Data entries
....

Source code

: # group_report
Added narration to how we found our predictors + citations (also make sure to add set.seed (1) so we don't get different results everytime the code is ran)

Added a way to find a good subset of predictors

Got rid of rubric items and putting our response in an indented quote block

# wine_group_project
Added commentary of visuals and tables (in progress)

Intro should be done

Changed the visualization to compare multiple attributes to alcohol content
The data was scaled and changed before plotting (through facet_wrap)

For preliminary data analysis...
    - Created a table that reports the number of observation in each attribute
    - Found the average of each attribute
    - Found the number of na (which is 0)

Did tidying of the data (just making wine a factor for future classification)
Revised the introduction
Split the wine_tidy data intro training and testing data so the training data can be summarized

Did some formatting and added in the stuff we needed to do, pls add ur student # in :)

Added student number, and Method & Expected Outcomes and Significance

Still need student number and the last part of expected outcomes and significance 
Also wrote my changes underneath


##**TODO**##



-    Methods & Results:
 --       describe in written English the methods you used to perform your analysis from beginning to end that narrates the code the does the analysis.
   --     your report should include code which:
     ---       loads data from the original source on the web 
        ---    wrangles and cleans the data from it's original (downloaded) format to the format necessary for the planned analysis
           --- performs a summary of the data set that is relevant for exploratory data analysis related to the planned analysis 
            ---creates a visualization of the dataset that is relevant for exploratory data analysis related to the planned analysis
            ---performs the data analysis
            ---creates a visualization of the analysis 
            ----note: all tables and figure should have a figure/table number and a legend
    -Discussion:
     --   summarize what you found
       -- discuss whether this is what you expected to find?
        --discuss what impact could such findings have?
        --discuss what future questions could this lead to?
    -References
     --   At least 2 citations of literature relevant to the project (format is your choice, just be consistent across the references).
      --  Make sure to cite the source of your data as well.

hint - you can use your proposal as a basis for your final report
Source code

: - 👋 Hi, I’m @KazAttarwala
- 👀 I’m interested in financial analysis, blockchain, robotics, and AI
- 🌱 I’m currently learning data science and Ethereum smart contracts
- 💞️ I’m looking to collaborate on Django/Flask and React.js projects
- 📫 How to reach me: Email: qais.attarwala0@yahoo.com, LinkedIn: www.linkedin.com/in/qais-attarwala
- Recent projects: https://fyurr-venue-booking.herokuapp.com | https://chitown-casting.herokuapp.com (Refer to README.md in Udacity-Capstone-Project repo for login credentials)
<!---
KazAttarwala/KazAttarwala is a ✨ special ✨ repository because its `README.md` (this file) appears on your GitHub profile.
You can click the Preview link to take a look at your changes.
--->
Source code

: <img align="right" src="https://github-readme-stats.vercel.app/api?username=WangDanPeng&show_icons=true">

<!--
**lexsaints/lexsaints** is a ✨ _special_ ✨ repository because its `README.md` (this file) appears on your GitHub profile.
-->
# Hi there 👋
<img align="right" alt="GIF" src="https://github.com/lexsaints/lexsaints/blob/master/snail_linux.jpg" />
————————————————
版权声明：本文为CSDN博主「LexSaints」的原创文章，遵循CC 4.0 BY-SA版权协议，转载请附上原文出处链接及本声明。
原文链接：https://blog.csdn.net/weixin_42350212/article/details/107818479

....

» **What you need to do**
Only the lines above starting at the line that holds "For preliminary data analysis..." and ending at the line that holds "for the planned analysis" are to be repeated, exactly and in full.

» **Result**
For preliminary data analysis...
    - Created a table that reports the number of observation in each attribute
    - Found the average of each attribute
    - Found the number of na (which is 0)

Did tidying of the data (just making wine a factor for future classification)
Revised the introduction
Split the wine_tidy data intro training and testing data so the training data can be summarized

Did some formatting and added in the stuff we needed to do, pls add ur student # in :)

Added student number, and Method & Expected Outcomes and Significance

Still need student number and the last part of expected outcomes and significance 
Also wrote my changes underneath


##**TODO**##



-    Methods & Results:
 --       describe in written English the methods you used to perform your analysis from beginning to end that narrates the code the does the analysis.
   --     your report should include code which:
     ---       loads data from the original source on the web 
        ---    wrangles and cleans the data from it's original (downloaded) format to the format necessary for the planned analysis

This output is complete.